Source records:
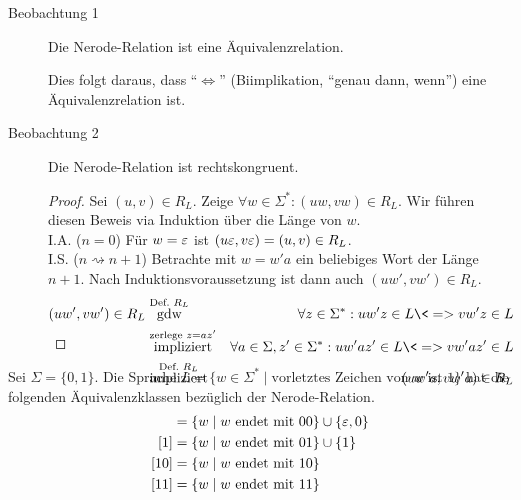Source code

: \begin{description}
 \item[Beobachtung 1] Die Nerode-Relation ist eine Äquivalenzrelation.
 
 Dies folgt daraus, dass "`$\Leftrightarrow$"' (Biimplikation, "`genau dann, wenn"') eine Äquivalenzrelation ist.
 \item[Beobachtung 2] Die Nerode-Relation ist rechtskongruent.
                \begin{proof}
                Sei $(u,v)\in R_L$. Zeige $\forall w\in\Sigma^*: (uw,vw)\in R_L$.
                Wir führen diesen Beweis via Induktion über die Länge von $w$.\\
                I.A. ($n=0$) Für $w=\varepsilon$ ist $ (u\varepsilon,v\varepsilon)=(u,v)\in R_L$.\\
                I.S. ($n\rightsquigarrow n+1$) Betrachte mit $w=w'a$ ein beliebiges Wort der Länge $n+1$.
                Nach Induktionsvoraussetzung ist dann auch $(uw', vw') \in R_L $.
                \begin{eqnarray*}
		(uw',vw')\in R_L 
		& \stackrel{\text{Def.\ } R_L}{\text{gdw}} & \forall z\in\Sigma^*: uw'z\in L \<=> vw'z\in L\\
		& \stackrel{\text{zerlege } z=az'}{\text{impliziert}} & \forall a\in \Sigma, z'\in\Sigma^*: uw'az'\in L \<=> vw'az'\in L\\
		& \stackrel{\text{Def.\ } R_L}{\text{impliziert}} & (uw'a,vw'a)\in R_L
		\qedherefixeqnarray
	      \end{eqnarray*}
              \end{proof}
\end{description}

\begin{Bsp}
Sei $\Sigma=\{0,1\}$. Die Sprache $L=\{w\in\Sigma^*\mid \text{vorletztes Zeichen von $w$ ist } 1\}$ hat die folgenden Äquivalenzklassen bezüglich der Nerode-Relation.
        \begin{align*}
        [\Eps] &= \{w\mid w \text{ endet mit } 00 \} \cup \{\varepsilon, 0\}\\
        [1] &= \{w\mid w \text{ endet mit } 01 \} \cup \{1\}\\
        [10] &= \{w\mid w \text{ endet mit } 10 \}\\
        [11] &= \{w\mid w \text{ endet mit } 11 \}
        \qedhere
        \end{align*}
\end{Bsp}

How to complete this task:
Please write out, exactly as they appear above, only the lines in the stretch from the line with "Dies folgt daraus, dass" through the line with "Sei $(u,v)\in R_L$.".

Answer section:
 Dies folgt daraus, dass "`$\Leftrightarrow$"' (Biimplikation, "`genau dann, wenn"') eine Äquivalenzrelation ist.
 \item[Beobachtung 2] Die Nerode-Relation ist rechtskongruent.
                \begin{proof}
                Sei $(u,v)\in R_L$. Zeige $\forall w\in\Sigma^*: (uw,vw)\in R_L$.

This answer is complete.